[Saved data entries]
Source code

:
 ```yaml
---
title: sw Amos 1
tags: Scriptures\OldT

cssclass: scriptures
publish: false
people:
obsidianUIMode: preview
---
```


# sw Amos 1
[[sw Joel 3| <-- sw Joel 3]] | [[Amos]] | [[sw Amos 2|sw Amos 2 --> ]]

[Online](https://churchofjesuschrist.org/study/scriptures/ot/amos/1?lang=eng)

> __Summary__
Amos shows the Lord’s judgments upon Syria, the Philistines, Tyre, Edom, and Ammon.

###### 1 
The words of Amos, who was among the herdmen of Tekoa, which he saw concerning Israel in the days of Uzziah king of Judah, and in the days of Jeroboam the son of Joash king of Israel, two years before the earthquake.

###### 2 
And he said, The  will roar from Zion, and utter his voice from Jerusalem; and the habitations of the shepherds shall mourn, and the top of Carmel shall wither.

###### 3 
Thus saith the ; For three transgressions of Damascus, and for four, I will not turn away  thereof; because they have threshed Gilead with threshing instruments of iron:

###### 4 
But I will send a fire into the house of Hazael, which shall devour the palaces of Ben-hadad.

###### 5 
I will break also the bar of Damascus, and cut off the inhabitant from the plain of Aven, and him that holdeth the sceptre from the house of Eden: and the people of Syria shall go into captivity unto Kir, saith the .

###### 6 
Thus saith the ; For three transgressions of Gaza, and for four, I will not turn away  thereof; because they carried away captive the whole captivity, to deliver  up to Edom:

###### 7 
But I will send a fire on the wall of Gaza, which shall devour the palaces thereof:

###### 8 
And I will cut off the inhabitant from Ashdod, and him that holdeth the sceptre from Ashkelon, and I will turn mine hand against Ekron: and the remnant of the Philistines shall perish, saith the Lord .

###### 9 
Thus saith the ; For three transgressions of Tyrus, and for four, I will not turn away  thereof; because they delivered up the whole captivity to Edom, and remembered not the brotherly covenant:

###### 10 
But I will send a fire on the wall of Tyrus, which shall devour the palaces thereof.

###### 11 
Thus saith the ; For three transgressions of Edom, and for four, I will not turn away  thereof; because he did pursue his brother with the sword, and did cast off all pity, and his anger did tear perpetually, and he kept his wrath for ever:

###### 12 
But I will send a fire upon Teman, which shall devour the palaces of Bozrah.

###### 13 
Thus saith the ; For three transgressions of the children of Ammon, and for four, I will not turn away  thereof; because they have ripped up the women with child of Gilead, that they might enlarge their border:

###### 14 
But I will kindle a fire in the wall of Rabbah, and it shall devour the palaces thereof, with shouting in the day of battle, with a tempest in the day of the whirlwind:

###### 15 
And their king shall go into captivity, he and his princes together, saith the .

==

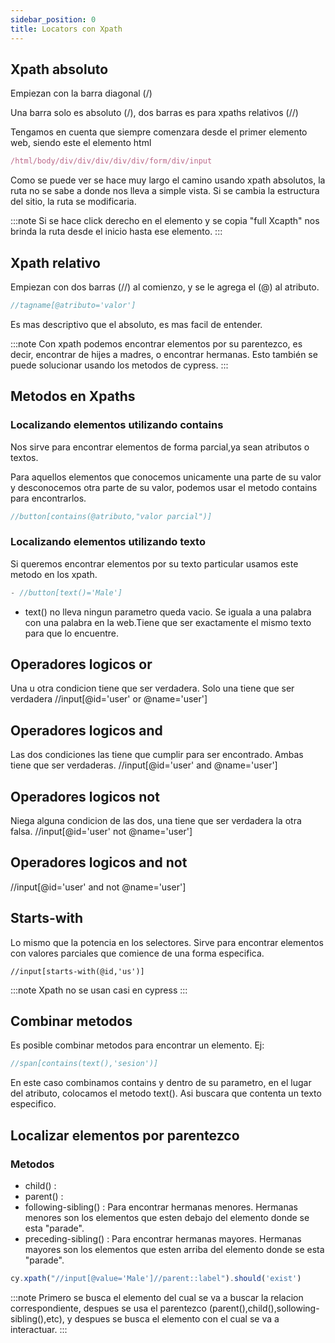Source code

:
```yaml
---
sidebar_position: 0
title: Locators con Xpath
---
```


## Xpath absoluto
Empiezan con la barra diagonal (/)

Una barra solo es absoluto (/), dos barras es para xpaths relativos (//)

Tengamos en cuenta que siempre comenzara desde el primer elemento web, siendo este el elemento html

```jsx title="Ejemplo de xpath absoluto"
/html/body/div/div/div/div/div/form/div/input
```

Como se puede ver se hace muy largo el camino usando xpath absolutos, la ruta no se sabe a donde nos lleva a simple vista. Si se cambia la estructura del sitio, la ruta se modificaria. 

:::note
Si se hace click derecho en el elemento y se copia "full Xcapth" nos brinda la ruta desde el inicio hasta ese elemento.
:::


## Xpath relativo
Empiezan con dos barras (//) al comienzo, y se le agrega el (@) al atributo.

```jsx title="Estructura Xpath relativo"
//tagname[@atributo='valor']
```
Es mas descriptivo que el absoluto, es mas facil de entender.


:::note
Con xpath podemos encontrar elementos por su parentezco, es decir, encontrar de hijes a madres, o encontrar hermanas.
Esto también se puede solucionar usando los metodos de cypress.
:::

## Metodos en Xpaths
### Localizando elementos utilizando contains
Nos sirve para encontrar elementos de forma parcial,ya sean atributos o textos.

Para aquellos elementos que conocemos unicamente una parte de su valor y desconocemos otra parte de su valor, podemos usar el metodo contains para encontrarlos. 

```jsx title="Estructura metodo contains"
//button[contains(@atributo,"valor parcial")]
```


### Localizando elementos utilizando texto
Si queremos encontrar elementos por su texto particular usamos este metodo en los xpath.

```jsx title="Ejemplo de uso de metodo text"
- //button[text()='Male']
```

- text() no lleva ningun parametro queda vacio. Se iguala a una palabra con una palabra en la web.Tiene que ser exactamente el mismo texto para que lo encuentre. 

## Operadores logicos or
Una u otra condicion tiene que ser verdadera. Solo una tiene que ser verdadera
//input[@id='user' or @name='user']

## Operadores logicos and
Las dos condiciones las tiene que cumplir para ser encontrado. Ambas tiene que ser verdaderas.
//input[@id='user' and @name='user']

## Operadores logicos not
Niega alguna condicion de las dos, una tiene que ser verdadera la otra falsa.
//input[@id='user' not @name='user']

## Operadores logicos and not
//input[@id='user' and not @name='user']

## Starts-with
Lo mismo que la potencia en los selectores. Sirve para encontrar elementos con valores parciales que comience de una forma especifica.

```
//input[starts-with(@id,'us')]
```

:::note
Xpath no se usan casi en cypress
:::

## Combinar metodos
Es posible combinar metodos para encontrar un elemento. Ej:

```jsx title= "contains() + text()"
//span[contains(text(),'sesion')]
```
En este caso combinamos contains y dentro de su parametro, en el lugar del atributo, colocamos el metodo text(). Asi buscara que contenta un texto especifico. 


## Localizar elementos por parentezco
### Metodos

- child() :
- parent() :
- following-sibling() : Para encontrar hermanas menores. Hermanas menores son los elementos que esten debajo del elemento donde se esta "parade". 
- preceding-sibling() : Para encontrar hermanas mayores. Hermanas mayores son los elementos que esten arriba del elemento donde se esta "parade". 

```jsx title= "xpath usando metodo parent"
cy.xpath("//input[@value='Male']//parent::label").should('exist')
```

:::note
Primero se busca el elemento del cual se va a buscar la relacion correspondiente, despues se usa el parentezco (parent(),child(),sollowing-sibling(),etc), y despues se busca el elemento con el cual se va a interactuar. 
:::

* * *

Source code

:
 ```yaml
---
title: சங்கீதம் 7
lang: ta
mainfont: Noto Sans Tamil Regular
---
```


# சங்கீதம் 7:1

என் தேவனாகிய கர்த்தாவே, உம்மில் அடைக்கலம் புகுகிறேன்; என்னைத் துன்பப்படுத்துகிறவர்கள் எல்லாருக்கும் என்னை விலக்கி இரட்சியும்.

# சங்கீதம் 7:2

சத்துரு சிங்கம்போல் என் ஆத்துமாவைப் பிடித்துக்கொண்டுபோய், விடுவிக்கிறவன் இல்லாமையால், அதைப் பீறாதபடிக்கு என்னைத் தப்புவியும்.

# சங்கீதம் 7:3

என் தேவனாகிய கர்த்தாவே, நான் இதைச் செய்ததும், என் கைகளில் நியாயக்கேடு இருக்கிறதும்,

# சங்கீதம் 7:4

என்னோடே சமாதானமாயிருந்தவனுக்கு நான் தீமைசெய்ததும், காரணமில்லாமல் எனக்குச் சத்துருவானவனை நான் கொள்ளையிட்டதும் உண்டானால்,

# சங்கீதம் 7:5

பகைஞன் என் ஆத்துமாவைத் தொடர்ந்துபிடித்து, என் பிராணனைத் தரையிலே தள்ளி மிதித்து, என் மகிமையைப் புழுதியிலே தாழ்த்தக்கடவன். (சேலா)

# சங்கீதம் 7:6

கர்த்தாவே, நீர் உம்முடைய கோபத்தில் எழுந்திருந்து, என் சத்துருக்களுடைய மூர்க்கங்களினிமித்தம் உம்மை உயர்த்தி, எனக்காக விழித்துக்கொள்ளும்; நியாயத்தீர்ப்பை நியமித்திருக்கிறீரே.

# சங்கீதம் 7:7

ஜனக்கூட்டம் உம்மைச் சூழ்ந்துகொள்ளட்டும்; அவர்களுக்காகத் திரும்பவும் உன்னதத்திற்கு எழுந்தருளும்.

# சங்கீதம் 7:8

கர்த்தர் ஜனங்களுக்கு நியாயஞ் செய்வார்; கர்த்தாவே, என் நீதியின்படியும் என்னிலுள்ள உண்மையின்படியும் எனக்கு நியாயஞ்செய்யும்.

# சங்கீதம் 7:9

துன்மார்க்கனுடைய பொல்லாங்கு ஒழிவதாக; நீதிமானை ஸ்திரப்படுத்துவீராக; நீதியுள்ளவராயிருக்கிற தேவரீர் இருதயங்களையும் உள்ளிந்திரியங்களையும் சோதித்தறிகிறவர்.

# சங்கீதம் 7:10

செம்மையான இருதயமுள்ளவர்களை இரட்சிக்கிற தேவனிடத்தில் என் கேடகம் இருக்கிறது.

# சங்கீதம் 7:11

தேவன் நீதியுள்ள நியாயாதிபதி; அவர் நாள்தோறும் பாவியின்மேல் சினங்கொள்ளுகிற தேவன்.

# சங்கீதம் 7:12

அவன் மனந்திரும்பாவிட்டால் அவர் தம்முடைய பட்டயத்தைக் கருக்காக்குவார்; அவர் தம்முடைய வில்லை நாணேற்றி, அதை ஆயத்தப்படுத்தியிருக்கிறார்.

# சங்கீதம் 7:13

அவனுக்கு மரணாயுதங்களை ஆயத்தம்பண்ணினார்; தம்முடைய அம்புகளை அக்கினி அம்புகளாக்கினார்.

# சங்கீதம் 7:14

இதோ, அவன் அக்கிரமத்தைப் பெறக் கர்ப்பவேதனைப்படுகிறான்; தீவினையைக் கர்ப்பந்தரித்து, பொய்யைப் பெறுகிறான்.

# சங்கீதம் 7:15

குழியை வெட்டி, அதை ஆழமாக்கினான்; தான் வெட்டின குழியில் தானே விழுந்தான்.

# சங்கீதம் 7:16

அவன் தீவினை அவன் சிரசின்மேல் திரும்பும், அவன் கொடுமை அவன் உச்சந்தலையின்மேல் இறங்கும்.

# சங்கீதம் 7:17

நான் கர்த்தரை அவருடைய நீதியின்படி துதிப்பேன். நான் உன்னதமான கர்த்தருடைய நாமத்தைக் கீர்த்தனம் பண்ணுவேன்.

» Task prompt: Go through the records above and, whenever a line includes the word "Gaza", copy it.

» Response below:
Thus saith the ; For three transgressions of Gaza, and for four, I will not turn away  thereof; because they carried away captive the whole captivity, to deliver  up to Edom:
But I will send a fire on the wall of Gaza, which shall devour the palaces thereof:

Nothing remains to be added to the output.